# Try it
Copy out the lines of the records below, and only those lines, from the one with "between each pair" through the one with "Both these files", exactly as they appear.

Collected data:
======

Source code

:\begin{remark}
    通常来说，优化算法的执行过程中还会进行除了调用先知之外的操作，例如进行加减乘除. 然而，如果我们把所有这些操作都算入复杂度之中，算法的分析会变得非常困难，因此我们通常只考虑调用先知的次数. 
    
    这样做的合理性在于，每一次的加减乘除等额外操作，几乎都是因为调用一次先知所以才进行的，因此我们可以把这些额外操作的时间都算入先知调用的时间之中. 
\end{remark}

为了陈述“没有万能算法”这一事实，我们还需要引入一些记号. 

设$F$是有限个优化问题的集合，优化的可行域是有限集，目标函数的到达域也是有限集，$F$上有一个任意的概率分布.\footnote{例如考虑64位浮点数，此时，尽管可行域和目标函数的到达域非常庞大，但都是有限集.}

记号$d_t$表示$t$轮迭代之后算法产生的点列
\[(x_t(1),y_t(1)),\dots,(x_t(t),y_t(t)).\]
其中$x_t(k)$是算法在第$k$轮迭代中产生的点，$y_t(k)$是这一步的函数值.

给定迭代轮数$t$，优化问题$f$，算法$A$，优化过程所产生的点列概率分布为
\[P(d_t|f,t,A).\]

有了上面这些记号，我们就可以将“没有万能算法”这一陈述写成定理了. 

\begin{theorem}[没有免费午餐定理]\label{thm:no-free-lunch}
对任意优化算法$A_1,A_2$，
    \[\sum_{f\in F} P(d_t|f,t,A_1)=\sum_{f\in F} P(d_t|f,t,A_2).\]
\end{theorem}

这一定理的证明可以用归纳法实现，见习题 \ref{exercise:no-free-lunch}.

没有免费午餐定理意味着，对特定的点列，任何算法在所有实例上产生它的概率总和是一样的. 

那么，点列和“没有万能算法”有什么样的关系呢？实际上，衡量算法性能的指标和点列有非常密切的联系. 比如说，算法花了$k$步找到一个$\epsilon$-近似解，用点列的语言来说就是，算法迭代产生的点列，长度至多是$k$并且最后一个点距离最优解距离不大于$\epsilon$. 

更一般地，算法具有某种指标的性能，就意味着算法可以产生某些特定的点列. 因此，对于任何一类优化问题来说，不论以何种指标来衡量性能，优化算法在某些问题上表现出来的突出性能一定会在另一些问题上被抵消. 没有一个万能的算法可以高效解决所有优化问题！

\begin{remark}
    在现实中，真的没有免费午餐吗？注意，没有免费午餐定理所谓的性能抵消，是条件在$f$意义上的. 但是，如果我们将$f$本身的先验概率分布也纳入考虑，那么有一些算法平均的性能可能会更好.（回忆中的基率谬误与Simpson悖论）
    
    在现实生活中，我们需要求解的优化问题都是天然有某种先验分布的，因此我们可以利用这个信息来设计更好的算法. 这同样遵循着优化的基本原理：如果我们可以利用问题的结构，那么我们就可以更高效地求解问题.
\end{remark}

======

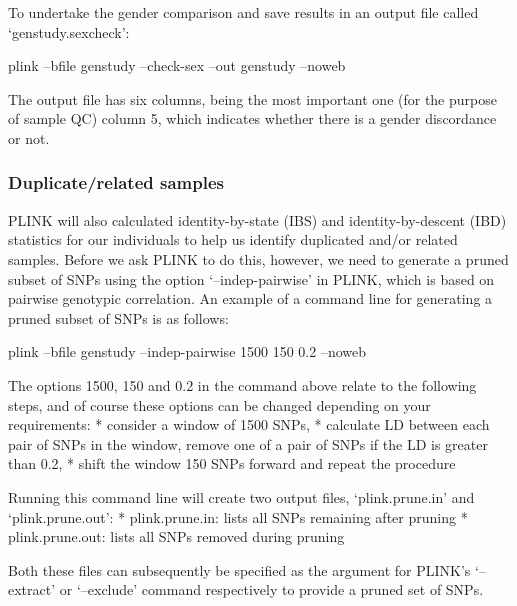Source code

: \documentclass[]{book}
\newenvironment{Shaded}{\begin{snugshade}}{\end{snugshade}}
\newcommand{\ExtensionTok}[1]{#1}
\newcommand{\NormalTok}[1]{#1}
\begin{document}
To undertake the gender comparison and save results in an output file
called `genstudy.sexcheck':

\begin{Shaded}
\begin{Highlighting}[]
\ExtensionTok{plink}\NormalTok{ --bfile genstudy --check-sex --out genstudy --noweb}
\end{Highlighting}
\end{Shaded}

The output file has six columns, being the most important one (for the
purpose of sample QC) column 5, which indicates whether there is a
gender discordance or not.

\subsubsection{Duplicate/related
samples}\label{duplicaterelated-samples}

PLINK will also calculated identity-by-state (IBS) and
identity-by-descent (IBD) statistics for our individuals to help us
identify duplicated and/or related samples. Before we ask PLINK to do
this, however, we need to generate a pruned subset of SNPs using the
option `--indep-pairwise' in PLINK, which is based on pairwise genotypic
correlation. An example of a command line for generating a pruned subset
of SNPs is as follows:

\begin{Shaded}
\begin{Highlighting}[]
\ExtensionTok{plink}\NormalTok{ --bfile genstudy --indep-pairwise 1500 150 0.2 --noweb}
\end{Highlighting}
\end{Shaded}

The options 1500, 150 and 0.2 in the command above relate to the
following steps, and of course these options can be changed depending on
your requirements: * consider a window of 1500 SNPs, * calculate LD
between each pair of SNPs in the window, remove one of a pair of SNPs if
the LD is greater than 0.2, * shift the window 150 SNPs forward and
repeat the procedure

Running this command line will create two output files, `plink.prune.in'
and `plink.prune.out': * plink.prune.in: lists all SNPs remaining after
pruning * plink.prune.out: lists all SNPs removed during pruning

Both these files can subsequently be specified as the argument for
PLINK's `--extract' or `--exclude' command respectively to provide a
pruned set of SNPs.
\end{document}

======

# Solution
between each pair of SNPs in the window, remove one of a pair of SNPs if
the LD is greater than 0.2, * shift the window 150 SNPs forward and
repeat the procedure

Running this command line will create two output files, `plink.prune.in'
and `plink.prune.out': * plink.prune.in: lists all SNPs remaining after
pruning * plink.prune.out: lists all SNPs removed during pruning

Both these files can subsequently be specified as the argument for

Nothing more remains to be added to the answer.